Che energia pensa scaturirà da voi due?
«È un invito intriso di spudoratezza. Sia io che Piccolo siamo catastroficamente per bene, non siamo artisti feroci ma cerchiamo di esserlo il più possibile nelle nostre scritture, soprattutto nei confronti di noi stessi».
Chi lo è di più?
«Lui, avendo scritto molti più libri autobiografici. Io solo quest’ultimo. Per la precisione, altri miei romanzi erano disseminati di affondi autobiografici, ad esempio Come ho preso lo scolo , ma è la prima volta che lo affronto con questa forma rotonda».
Cosa l’ha condotta a scrivere una autofiction?
«Dei danni di salute. E poi una vacanza in un’isola greca, a Kos, che racconto. Queste due cose mi hanno messo in discussione facendo riaffiorare una serie di aneddoti della mia vita molto critici per quanto riguarda dei momenti di crisi di sincerità. Nel libro ne racconto alcune avvenute 40, 30, 20 anni fa. Semplicemente perché è importante tutelare la segretezza delle vite degli altri».
Lei concorda con la tesi che più si va indietro e più ci si avvicina all’io bambino e alla verità di noi stessi?
«Non ho il mito dell’infanzia autentica. Sono convinto che più si va avanti più si scoprono cose sulla vita. Sono molto contento di procedere nell’esistenza e continuare a scoprire un sacco di cose. Sono ancora incantato dalle sorprese della vita. Non sopravvaluto l’infanzia né l’adolescenza e neppure la prima giovinezza».
La verità, che è il tema dell’incontro, è come si dice spesso sopravvalutata?
«Non sono d’accordo. Se per verità intendiamo la sincerità dei rapporti umani e non se abbia ragione Darwin o la Bibbia, che non è quello di cui scrivo io. Non lo penso perché la nostra società si fonda sulla reticenza e sull’ipocrisia e quindi la verità non è sopravvalutata proprio perché è rara come l’oro. Pensiamo in un ufficio, dicessimo davvero cosa pensiamo dei colleghi creeremo conflitto».
Si può dire però anche qualcosa che sia vero e meraviglioso.

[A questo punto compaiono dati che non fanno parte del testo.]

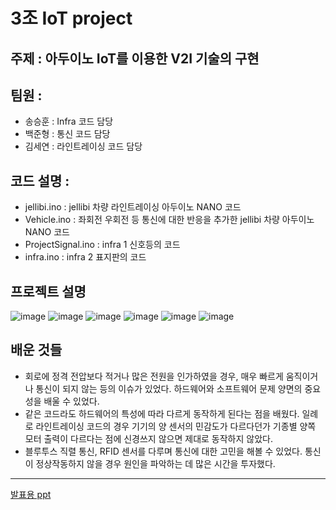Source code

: # 3조 IoT project
## 주제 : 아두이노 IoT를 이용한 V2I 기술의 구현
## 팀원 : 
  - 송승훈 : Infra 코드 담당
  - 백준형 : 통신 코드 담당
  - 김세연 : 라인트레이싱 코드 담당
## 코드 설명 :
  - jellibi.ino : jellibi 차량 라인트레이싱 아두이노 NANO 코드
  - Vehicle.ino : 좌회전 우회전 등 통신에 대한 반응을 추가한 jellibi 차량 아두이노 NANO 코드
  - ProjectSignal.ino : infra 1 신호등의 코드
  - infra.ino : infra 2 표지판의 코드
## 프로젝트 설명
![image](https://user-images.githubusercontent.com/69943723/230870538-cf770b61-b54c-445b-8c43-85582013a1a1.png)
![image](https://user-images.githubusercontent.com/69943723/230870587-9c21d172-51ac-4f94-9b58-3948439cdbe2.png)
![image](https://user-images.githubusercontent.com/69943723/230870614-7283c1a7-488e-4ecd-9aaa-b209607c77f5.png)
![image](https://user-images.githubusercontent.com/69943723/230870656-f603f9e0-041d-40cd-bcd8-6529a72b8b40.png)
![image](https://user-images.githubusercontent.com/69943723/230870700-99b5c3af-6eea-480b-921e-c15ed5a8bf55.png)
![image](https://user-images.githubusercontent.com/69943723/230870731-3a252861-cd56-4fdd-9141-1980c6ca8235.png)
## 배운 것들
  - 회로에 정격 전압보다 적거나 많은 전원을 인가하였을 경우, 매우 빠르게 움직이거나 통신이 되지 않는 등의 이슈가 있었다.
  하드웨어와 소프트웨어 문제 양면의 중요성을 배울 수 있었다.
  - 같은 코드라도 하드웨어의 특성에 따라 다르게 동작하게 된다는 점을 배웠다.
  일례로 라인트레이싱 코드의 경우 기기의 양 센서의 민감도가 다르다던가 기종별 양쪽 모터 출력이 다르다는 점에 신경쓰지 않으면 제대로 동작하지 않았다.
  - 블루투스 직렬 통신, RFID 센서를 다루며 통신에 대한 고민을 해볼 수 있었다.
  통신이 정상작동하지 않을 경우 원인을 파악하는 데 많은 시간을 투자했다.
  
---
[발표용 ppt](https://docs.google.com/presentation/d/19YS5kTOKq8n68Tw-wl9UC9dEZpB6E_nViElo82Xve74/edit?usp=sharing)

«È il motivo infatti per cui mi sono innamorato della poesia e della letteratura. Ci vuole molto coraggio a scrivere
M’illumino d’immenso. Figuriamoci a dirlo in ufficio. Facevo le medie quando comprai il mio primo libro di poesie. Era Ungaretti».
Se lo vede un ragazzino, oggi, comprarsi Ungaretti?
«Non poniamo limiti ai ragazzini. Che poi, mica ce lo verrebbero a dire. Quelle sono azioni fondanti dell’identità e non sono esibite. C’è bisogno di avere dei segreti».